Welche Rolle spielt der Ton in Debatten?

„Der zentrale Punkt ist, sich klar zu machen, wer in den Debatten aktiv ist und warum Andere weniger aktiv sind." Dr. David Lanius
Sicherlich eine nicht zu unterschätzende. Eine Reihe von Studien zeigt, dass die ersten Beiträge einer Diskussion den Ton angeben. Sie etablieren die Norm, an der sich die anderen orientieren. So können potenzielle Diskussionsteilnehmende aufgrund der ersten Beiträge etwa denken, dass sich die Diskussion nicht lohnen wird, und sich dann gar nicht erst beteiligen. Die Mehrheit, die eine Debatte bestimmt, ist daher oft nur eine lokale Mehrheit, die es geschafft hat, diese bestimmte Debatte zu dominieren. Die Mehrheit in dieser Debatte muss aber nicht die Mehrheit der Gesellschaft widerspiegeln.

Das ist vor allem dann problematisch, wenn viele Diskussionen so ablaufen. Dann entsteht der Eindruck, das sei „die Meinung des Volkes“, die bei politischen Entscheidungen eine wichtige Rolle spielen muss.

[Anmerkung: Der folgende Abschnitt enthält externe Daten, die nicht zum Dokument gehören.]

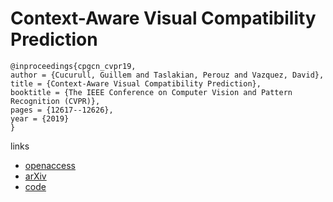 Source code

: # Context-Aware Visual Compatibility Prediction

```
@inproceedings{cpgcn_cvpr19,
author = {Cucurull, Guillem and Taslakian, Perouz and Vazquez, David},
title = {Context-Aware Visual Compatibility Prediction},
booktitle = {The IEEE Conference on Computer Vision and Pattern Recognition (CVPR)},
pages = {12617--12626},
year = {2019}
} 
```

links
- [openaccess](http://openaccess.thecvf.com/content_CVPR_2019/html/Cucurull_Context-Aware_Visual_Compatibility_Prediction_CVPR_2019_paper.html)
- [arXiv](https://arxiv.org/abs/1902.03646)
- [code](https://github.com/gcucurull/visual-compatibility)
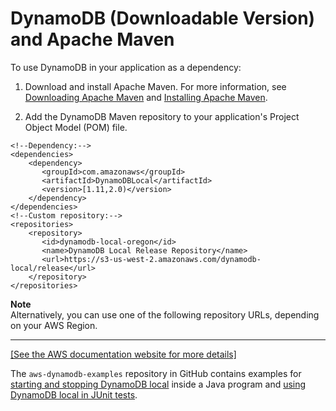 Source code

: # DynamoDB \(Downloadable Version\) and Apache Maven<a name="DynamoDBLocal.Maven"></a>

 To use DynamoDB in your application as a dependency:

1.  Download and install Apache Maven\. For more information, see [Downloading Apache Maven](https://maven.apache.org/download.cgi) and [Installing Apache Maven](https://maven.apache.org/install.html)\.

1.  Add the DynamoDB Maven repository to your application's Project Object Model \(POM\) file\.

   ```
   <!--Dependency:-->
   <dependencies>
       <dependency>
          <groupId>com.amazonaws</groupId>
          <artifactId>DynamoDBLocal</artifactId>
          <version>[1.11,2.0)</version>
       </dependency>
   </dependencies>
   <!--Custom repository:-->
   <repositories>
       <repository>
          <id>dynamodb-local-oregon</id>
          <name>DynamoDB Local Release Repository</name>
          <url>https://s3-us-west-2.amazonaws.com/dynamodb-local/release</url>
       </repository>
   </repositories>
   ```
**Note**  
Alternatively, you can use one of the following repository URLs, depending on your AWS Region\.    
****    
[\[See the AWS documentation website for more details\]](http://docs.aws.amazon.com/amazondynamodb/latest/developerguide/DynamoDBLocal.Maven.html)

 The `aws-dynamodb-examples` repository in GitHub contains examples for [starting and stopping DynamoDB local](https://github.com/awslabs/aws-dynamodb-examples/blob/master/src/test/java/com/amazonaws/services/dynamodbv2/DynamoDBLocalFixture.java) inside a Java program and [using DynamoDB local in JUnit tests](https://github.com/awslabs/aws-dynamodb-examples/blob/master/src/test/java/com/amazonaws/services/dynamodbv2/local/embedded/DynamoDBEmbeddedTest.java)\.  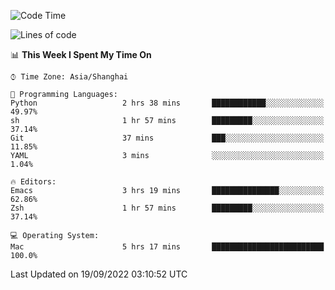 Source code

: <!--START_SECTION:waka-->
![Code Time](http://img.shields.io/badge/Code%20Time-863%20hrs%2025%20mins-blue)

![Lines of code](https://img.shields.io/badge/From%20Hello%20World%20I%27ve%20Written-22%20Thousand%20lines%20of%20code-blue)

📊 **This Week I Spent My Time On** 

```text
⌚︎ Time Zone: Asia/Shanghai

💬 Programming Languages: 
Python                   2 hrs 38 mins       ████████████░░░░░░░░░░░░░   49.97% 
sh                       1 hr 57 mins        █████████░░░░░░░░░░░░░░░░   37.14% 
Git                      37 mins             ███░░░░░░░░░░░░░░░░░░░░░░   11.85% 
YAML                     3 mins              ░░░░░░░░░░░░░░░░░░░░░░░░░   1.04%

🔥 Editors: 
Emacs                    3 hrs 19 mins       ███████████████░░░░░░░░░░   62.86% 
Zsh                      1 hr 57 mins        █████████░░░░░░░░░░░░░░░░   37.14%

💻 Operating System: 
Mac                      5 hrs 17 mins       █████████████████████████   100.0%

```


 Last Updated on 19/09/2022 03:10:52 UTC
<!--END_SECTION:waka-->
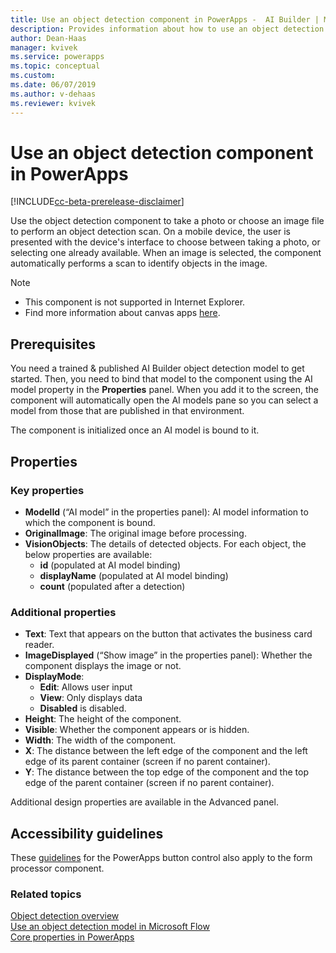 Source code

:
 ```yaml
---
title: Use an object detection component in PowerApps -  AI Builder | Microsoft Docs
description: Provides information about how to use an object detection component in PowerApps
author: Dean-Haas
manager: kvivek
ms.service: powerapps
ms.topic: conceptual
ms.custom: 
ms.date: 06/07/2019
ms.author: v-dehaas
ms.reviewer: kvivek
---
```


# Use an object detection component in PowerApps

[!INCLUDE[cc-beta-prerelease-disclaimer](./includes/cc-beta-prerelease-disclaimer.md)]

Use the object detection component to take a photo or choose an image file to perform an object detection scan. On a mobile device, the user is presented with the device's interface to choose between taking a photo, or selecting one already available. When an image is selected, the component automatically performs a scan to identify objects in the image.

 > [!NOTE] 
 >
 > - This component is not supported in Internet Explorer.
 > - Find more information about canvas apps [here](/powerapps/maker/canvas-apps/getting-started).

## Prerequisites
You need a trained & published AI Builder object detection model to get started. Then, you need to bind that model to the component using the AI model property in the **Properties** panel. When you add it to the screen, the component will automatically open the AI models pane so you can select a model from those that are published in that environment. 

The component is initialized once an AI model is bound to it.

## Properties
### Key properties
 - **ModelId** (“AI model” in the properties panel): AI model information to which the component is bound.
 - **OriginalImage**: The original image before processing.
 - **VisionObjects**: The details of detected objects. For each object, the below properties are available:
    - **id** (populated at AI model binding)
    - **displayName** (populated at AI model binding)
    - **count** (populated after a detection)

### Additional properties
 - **Text**: Text that appears on the button that activates the business card reader.
 - **ImageDisplayed** (“Show image” in the properties panel): Whether the component displays the image or not.
 - **DisplayMode**:
    - **Edit**: Allows user input
    - **View**: Only displays data 
    - **Disabled** is disabled.
 - **Height**: The height of the component.
 - **Visible**: Whether the component appears or is hidden.
 - **Width**: The width of the component.
 - **X**: The distance between the left edge of the component and the left edge of its parent container (screen if no parent container).
 - **Y**: The distance between the top edge of the component and the top edge of the parent container (screen if no parent container).

Additional design properties are available in the Advanced panel.

## Accessibility guidelines
These [guidelines](/powerapps/maker/canvas-apps/controls/control-button) for the PowerApps button control also apply to the form processor component.

### Related topics
[Object detection overview](object-detection-overview.md)<br/>
[Use an object detection model in Microsoft Flow](object-detection-model-in-flow.md)<br/>
[Core properties in PowerApps](/powerapps/maker/canvas-apps/controls/properties-core)

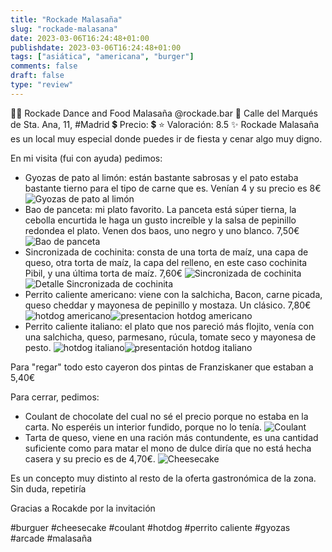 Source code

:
 ```yaml
---
title: "Rockade Malasaña"
slug: "rockade-malasana"
date: 2023-03-06T16:24:48+01:00
publishdate: 2023-03-06T16:24:48+01:00
tags: ["asiática", "americana", "burger"]
comments: false
draft: false
type: "review"
---
```


👨‍🍳 Rockade Dance and Food Malasaña @rockade.bar
📍 Calle del Marqués de Sta. Ana, 11, #Madrid
💲 Precio: 💲
⭐ Valoración: 8.5
✨ Rockade Malasaña es un local muy especial donde puedes ir de fiesta y cenar algo muy digno.

En mi visita (fui con ayuda) pedimos:

- Gyozas de pato al limón: están bastante sabrosas y el pato estaba bastante tierno para el tipo de carne que es. Venían 4 y su precio es 8€
![Gyozas de pato al limón](Images/gyozas.webp)
- Bao de panceta: mi plato favorito. La panceta está súper tierna, la cebolla encurtida le haga un gusto increíble y la salsa de pepinillo redondea el plato. Venen dos baos, uno negro y uno blanco. 7,50€
![Bao de panceta](cover.jpg)
- Sincronizada de cochinita: consta de una torta de maíz, una capa de queso, otra torta de maíz, la capa del relleno, en este caso cochinita Pibil, y una última torta de maíz. 7,60€
![Sincronizada de cochinita](Images/sincronizada.webp)![Detalle Sincronizada de cochinita](Images/sincronizada2.webp)
- Perrito caliente americano: viene con la salchicha, Bacon, carne picada, queso cheddar y mayonesa de pepinillo y mostaza. Un clásico. 7,80€
![hotdog americano](Images/perrito_americano.webp)![presentacion hotdog americano](Images/perrito_americano2.webp)
- Perrito caliente italiano: el plato que nos pareció más flojito, venía con una salchicha, queso, parmesano, rúcula, tomate seco y mayonesa de pesto.
![hotdog italiano](Images/perrito_italiano.webp)![presentación hotdog italiano](Images/perrito_italiano2.webp)

Para "regar" todo esto cayeron dos pintas de Franziskaner que estaban a 5,40€

Para cerrar, pedimos:

- Coulant de chocolate del cual no sé el precio porque no estaba en la carta. No esperéis un interior fundido, porque no lo tenía.
![Coulant](Images/coulant.webp)
- Tarta de queso, viene en una ración más contundente, es una cantidad suficiente como para matar el mono de dulce diría que no está hecha casera y su precio es de 4,70€.
![Cheesecake](Images/cheesecake.webp)

Es un concepto muy distinto al resto de la oferta gastronómica de la zona. Sin duda, repetiría

Gracias a Rocakde por la invitación

#burguer #cheesecake #coulant #hotdog #perrito caliente #gyozas #arcade #malasaña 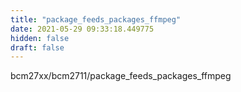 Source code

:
 ```yaml
---
title: "package_feeds_packages_ffmpeg"
date: 2021-05-29 09:33:18.449775
hidden: false
draft: false
---
```


bcm27xx/bcm2711/package_feeds_packages_ffmpeg


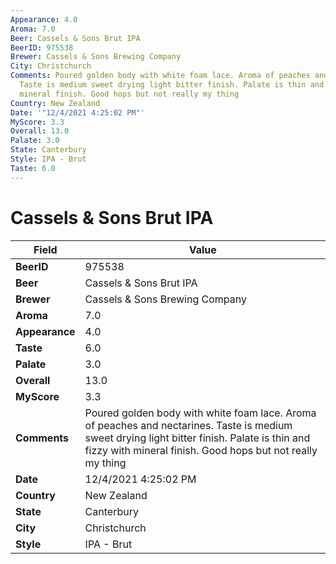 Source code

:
 ```yaml
---
Appearance: 4.0
Aroma: 7.0
Beer: Cassels & Sons Brut IPA
BeerID: 975538
Brewer: Cassels & Sons Brewing Company
City: Christchurch
Comments: Poured golden body with white foam lace. Aroma of peaches and nectarines.
  Taste is medium sweet drying light bitter finish. Palate is thin and fizzy with
  mineral finish. Good hops but not really my thing
Country: New Zealand
Date: '"12/4/2021 4:25:02 PM"'
MyScore: 3.3
Overall: 13.0
Palate: 3.0
State: Canterbury
Style: IPA - Brut
Taste: 6.0
---
```


# Cassels & Sons Brut IPA

| Field         | Value |
|---------------|-------|
| **BeerID** | 975538 |
| **Beer** | Cassels & Sons Brut IPA |
| **Brewer** | Cassels & Sons Brewing Company |
| **Aroma** | 7.0 |
| **Appearance** | 4.0 |
| **Taste** | 6.0 |
| **Palate** | 3.0 |
| **Overall** | 13.0 |
| **MyScore** | 3.3 |
| **Comments** | Poured golden body with white foam lace. Aroma of peaches and nectarines. Taste is medium sweet drying light bitter finish. Palate is thin and fizzy with mineral finish. Good hops but not really my thing |
| **Date** | 12/4/2021 4:25:02 PM |
| **Country** | New Zealand |
| **State** | Canterbury |
| **City** | Christchurch |
| **Style** | IPA - Brut |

Man denke nur an die viel beschworene „schweigende Mehrheit“. So werden tragischerweise vor allem echte Minderheiten, die gesamtgesellschaftlich diskriminiert werden, aus dem Diskurs gehalten. Gerade deshalb ist es so wichtig, zu Beginn einer Debatte auf den Ton zu achten und sie zu moderieren. Der zentrale Punkt ist, sich klar zu machen, wer in den Debatten aktiv ist und warum Andere weniger aktiv sind.